In general there are some typical base strategies that can be implemented or considered in working to mitigate vibration impact on MRIs and other sensitive equipment. One strategy is to situate an MRI on a column line for added stiffness, with the closest corridors located near the perimeter of the bays. Installing an MRI on a concrete block that is two or three times thicker than the neighboring slab is another common way to further reduce the vibration from sporadic impacts. This block can serve to increase the inertia and can reduce the transfer of vibration to the block from bending waves in an adjoining slab. In the case of a ceiling-mounted surgical microscope, a mitigation solution may involve reinforcing the ceiling or isolating the microscope while also increasing its inertia with lead, steel or concrete.

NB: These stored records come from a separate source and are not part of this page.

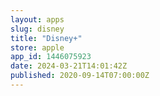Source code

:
 ```yaml
---
layout: apps
slug: disney
title: "Disney+"
store: apple
app_id: 1446075923
date: 2024-03-21T14:01:42Z
published: 2020-09-14T07:00:00Z
---
```

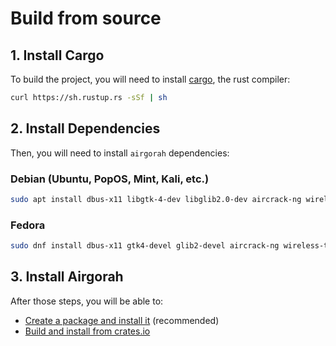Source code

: # Build from source

## 1. Install Cargo

To build the project, you will need to install [cargo](https://www.rust-lang.org/tools/install), the rust compiler:

```sh
curl https://sh.rustup.rs -sSf | sh
```

## 2. Install Dependencies

Then, you will need to install `airgorah` dependencies:

### Debian (Ubuntu, PopOS, Mint, Kali, etc.)

```sh
sudo apt install dbus-x11 libgtk-4-dev libglib2.0-dev aircrack-ng wireless-tools
```

### Fedora

```sh
sudo dnf install dbus-x11 gtk4-devel glib2-devel aircrack-ng wireless-tools-1
```

## 3. Install Airgorah

After those steps, you will be able to:

- [Create a package and install it](packaging.md) (recommended)
- [Build and install from crates.io](installation.md)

Mitigation strategies during construction
Any new or future expansion construction activities near an existing MRI are also likely to be of concern if the system is situated against an exterior wall. Using a jackhammer or breaker on concrete within a bay or two is likely to produce vibration exceeding criteria. Generally speaking, pile driving outside an exterior wall will likely also exceed vibration criteria. Drilling for caissons will produce less vibration than pile driving, but could still be an issue depending on the soil. Similarly, heavy construction activities should not occur in an area where MRI procedures are occurring concurrently.
Good space planning practices with consideration to vibration sources, as well as early and meaningful collaboration and consultation between a vibration specialist like HGC Engineering and project architects, structural engineers and planners before, during and after construction, can go a long way to minimizing the impact of vibration on sensitive equipment and by extension patient and staff health and well-being.